[Your objective]
Go through the data and copy each line where the string "Mojidata" appears.
*** The records Section Begins ***
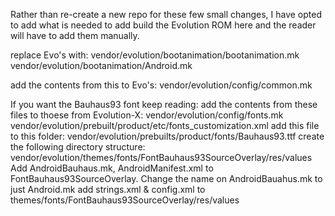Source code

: Rather than re-create a new repo for these few small changes, I have opted to add what is needed to add build the Evolution ROM here and the reader will have to add them manually.

replace Evo's with:
vendor/evolution/bootanimation/bootanimation.mk 
vendor/evolution/bootanimation/Android.mk 

add the contents from this to Evo's:
vendor/evolution/config/common.mk

If you want the Bauhaus93 font keep reading:
    add the contents from these files to thoese from Evolution-X:
        vendor/evolution/config/fonts.mk
        vendor/evolution/prebuilt/product/etc/fonts_customization.xml
    add this file to this folder:
        vendor/evolution/prebuilts/product/fonts/Bauhaus93.ttf
    create the following directory structure:
    vendor/evolution/themes/fonts/FontBauhaus93SourceOverlay/res/values
        Add AndroidBauhaus.mk, AndroidManifest.xml to FontBauhaus93SourceOverlay. Change the name on AndroidBauahus.mk to just Android.mk
        add strings.xml & config.xml to themes/fonts/FontBauhaus93SourceOverlay/res/values
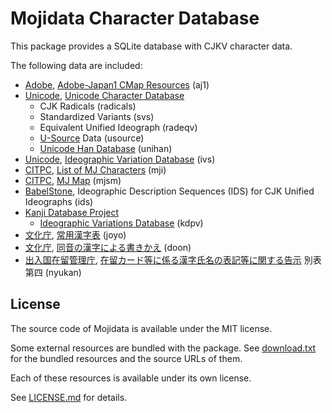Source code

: # Mojidata Character Database

This package provides a SQLite database with CJKV character data.

The following data are included:

- [Adobe], [Adobe-Japan1 CMap Resources](https://github.com/adobe-type-tools/cmap-resources) (aj1)
- [Unicode], [Unicode Character Database](https://www.unicode.org/reports/tr44/)
    - CJK Radicals (radicals)
    - Standardized Variants (svs)
    - Equivalent Unified Ideograph (radeqv)
    - [U-Source](https://www.unicode.org/reports/tr45/) Data (usource)
    - [Unicode Han Database](https://www.unicode.org/reports/tr38/) (unihan)
- [Unicode], [Ideographic Variation Database](https://unicode.org/ivd/) (ivs)
- [CITPC], [List of MJ Characters](https://moji.or.jp/mojikiban/mjlist/) (mji)
- [CITPC], [MJ Map](https://moji.or.jp/mojikiban/map/) (mjsm)
- [BabelStone], Ideographic Description Sequences (IDS) for CJK Unified Ideographs (ids)
- [Kanji Database Project]
    - [Ideographic Variations Database](http://kanji-database.sourceforge.net/variants/variants.html) (kdpv)
- [文化庁], [常用漢字表](https://www.bunka.go.jp/kokugo_nihongo/sisaku/joho/joho/kijun/naikaku/kanji/) (joyo)
- [文化庁], [同音の漢字による書きかえ](https://www.bunka.go.jp/kokugo_nihongo/sisaku/joho/joho/kakuki/03/bukai03/03.html) (doon)
- [出入国在留管理庁], [在留カード等に係る漢字氏名の表記等に関する告示](https://www.moj.go.jp/isa/content/930002422.pdf) 別表第四 (nyukan)

[Adobe]: https://www.adobe.com/
[Unicode]: https://home.unicode.org/
[CITPC]: https://moji.or.jp/mojikiban/
[BabelStone]: https://www.babelstone.co.uk/Fonts/Han.html
[Kanji Database Project]: http://kanji-database.sourceforge.net/index.html
[文化庁]: https://www.bunka.go.jp/
[出入国在留管理庁]: https://www.moj.go.jp/isa/

## License

The source code of Mojidata is available under the MIT license.

Some external resources are bundled with the package. See [download.txt](download.txt)
for the bundled resources and the source URLs of them.

Each of these resources is available under its own license.

See [LICENSE.md](LICENSE.md) for details.
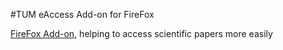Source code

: 
#TUM eAccess Add-on for FireFox 

[FireFox Add-on](https://addons.mozilla.org/addon/tum-eaccess/), helping to access scientific papers more easily 

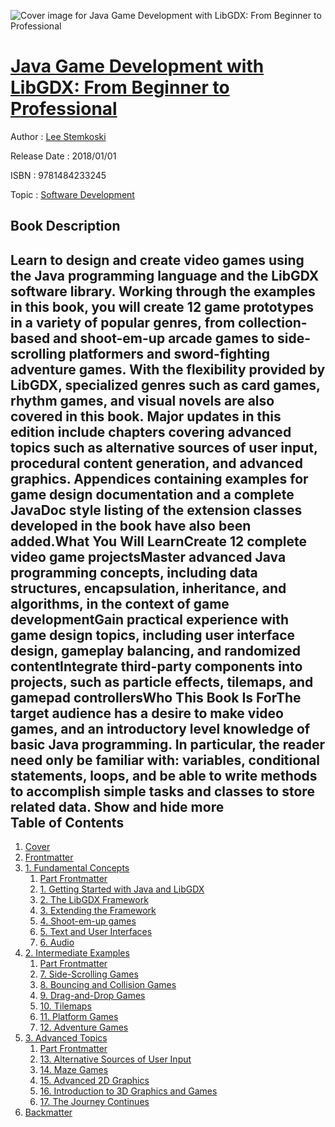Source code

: ![Cover image for Java Game Development with LibGDX: From Beginner to Professional](https://imgdetail.ebookreading.net/cover/cover/20200215/EB9781484233245.jpg)

[Java Game Development with LibGDX: From Beginner to Professional](https://ebookreading.net/view/book/Java+Game+Development+with+LibGDX%3A+From+Beginner+to+Professional-EB9781484233245_1.html "Java Game Development with LibGDX: From Beginner to Professional")
====================================================================================================================

Author : [Lee Stemkoski](https://ebookreading.net/search/author/Lee+Stemkoski)

Release Date : 2018/01/01

ISBN : 9781484233245

Topic : [Software Development](https://ebookreading.net/search/category/software-development)

Book Description
-----------------

 Learn to design and create video games using the Java programming language and the LibGDX software library. Working through the examples in this book, you will create 12 game prototypes in a variety of popular genres, from collection-based and shoot-em-up arcade games to side-scrolling platformers and sword-fighting adventure games. With the flexibility provided by LibGDX, specialized genres such as card games, rhythm games, and visual novels are also covered in this book. Major updates in this edition include chapters covering advanced topics such as alternative sources of user input, procedural content generation, and advanced graphics. Appendices containing examples for game design documentation and a complete JavaDoc style listing of the extension classes developed in the book have also been added.What You Will LearnCreate 12 complete video game projectsMaster advanced Java programming concepts, including data structures, encapsulation, inheritance, and algorithms, in the context of game developmentGain practical experience with game design topics, including user interface design, gameplay balancing, and randomized contentIntegrate third-party components into projects, such as particle effects, tilemaps, and gamepad controllersWho This Book Is ForThe target audience has a desire to make video games, and an introductory level knowledge of basic Java programming. In particular, the reader need only be familiar with: variables, conditional statements, loops, and be able to write methods to accomplish simple tasks and classes to store related data.        Show and hide more                
Table of Contents
-----------------

1. [Cover](https://ebookreading.net/view/book/Java+Game+Development+with+LibGDX%3A+From+Beginner+to+Professional-EB9781484233245_1.html)
1. [Frontmatter](https://ebookreading.net/view/book/Java+Game+Development+with+LibGDX%3A+From+Beginner+to+Professional-EB9781484233245_2.html)
1. [1. Fundamental Concepts](https://ebookreading.net/view/book/Java+Game+Development+with+LibGDX%3A+From+Beginner+to+Professional-EB9781484233245_3.html)
    1. [Part Frontmatter](https://ebookreading.net/view/book/Java+Game+Development+with+LibGDX%3A+From+Beginner+to+Professional-EB9781484233245_4.html)
    1. [1. Getting Started with Java and LibGDX](https://ebookreading.net/view/book/Java+Game+Development+with+LibGDX%3A+From+Beginner+to+Professional-EB9781484233245_5.html)
    1. [2. The LibGDX Framework](https://ebookreading.net/view/book/Java+Game+Development+with+LibGDX%3A+From+Beginner+to+Professional-EB9781484233245_6.html)
    1. [3. Extending the Framework](https://ebookreading.net/view/book/Java+Game+Development+with+LibGDX%3A+From+Beginner+to+Professional-EB9781484233245_7.html)
    1. [4. Shoot-em-up games](https://ebookreading.net/view/book/Java+Game+Development+with+LibGDX%3A+From+Beginner+to+Professional-EB9781484233245_8.html)
    1. [5. Text and User Interfaces](https://ebookreading.net/view/book/Java+Game+Development+with+LibGDX%3A+From+Beginner+to+Professional-EB9781484233245_9.html)
    1. [6. Audio](https://ebookreading.net/view/book/Java+Game+Development+with+LibGDX%3A+From+Beginner+to+Professional-EB9781484233245_10.html)
1. [2. Intermediate Examples](https://ebookreading.net/view/book/Java+Game+Development+with+LibGDX%3A+From+Beginner+to+Professional-EB9781484233245_11.html)
    1. [Part Frontmatter](https://ebookreading.net/view/book/Java+Game+Development+with+LibGDX%3A+From+Beginner+to+Professional-EB9781484233245_12.html)
    1. [7. Side-Scrolling Games](https://ebookreading.net/view/book/Java+Game+Development+with+LibGDX%3A+From+Beginner+to+Professional-EB9781484233245_13.html)
    1. [8. Bouncing and Collision Games](https://ebookreading.net/view/book/Java+Game+Development+with+LibGDX%3A+From+Beginner+to+Professional-EB9781484233245_14.html)
    1. [9. Drag-and-Drop Games](https://ebookreading.net/view/book/Java+Game+Development+with+LibGDX%3A+From+Beginner+to+Professional-EB9781484233245_15.html)
    1. [10. Tilemaps](https://ebookreading.net/view/book/Java+Game+Development+with+LibGDX%3A+From+Beginner+to+Professional-EB9781484233245_16.html)
    1. [11. Platform Games](https://ebookreading.net/view/book/Java+Game+Development+with+LibGDX%3A+From+Beginner+to+Professional-EB9781484233245_17.html)
    1. [12. Adventure Games](https://ebookreading.net/view/book/Java+Game+Development+with+LibGDX%3A+From+Beginner+to+Professional-EB9781484233245_18.html)
1. [3. Advanced Topics](https://ebookreading.net/view/book/Java+Game+Development+with+LibGDX%3A+From+Beginner+to+Professional-EB9781484233245_19.html)
    1. [Part Frontmatter](https://ebookreading.net/view/book/Java+Game+Development+with+LibGDX%3A+From+Beginner+to+Professional-EB9781484233245_20.html)
    1. [13. Alternative Sources of User Input](https://ebookreading.net/view/book/Java+Game+Development+with+LibGDX%3A+From+Beginner+to+Professional-EB9781484233245_21.html)
    1. [14. Maze Games](https://ebookreading.net/view/book/Java+Game+Development+with+LibGDX%3A+From+Beginner+to+Professional-EB9781484233245_22.html)
    1. [15. Advanced 2D Graphics](https://ebookreading.net/view/book/Java+Game+Development+with+LibGDX%3A+From+Beginner+to+Professional-EB9781484233245_23.html)
    1. [16. Introduction to 3D Graphics and Games](https://ebookreading.net/view/book/Java+Game+Development+with+LibGDX%3A+From+Beginner+to+Professional-EB9781484233245_24.html)
    1. [17. The Journey Continues](https://ebookreading.net/view/book/Java+Game+Development+with+LibGDX%3A+From+Beginner+to+Professional-EB9781484233245_25.html)
1. [Backmatter](https://ebookreading.net/view/book/Java+Game+Development+with+LibGDX%3A+From+Beginner+to+Professional-EB9781484233245_26.html)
*** The records Section Ends ***
[Answer for this exercise]
: # Mojidata Character Database
The source code of Mojidata is available under the MIT license.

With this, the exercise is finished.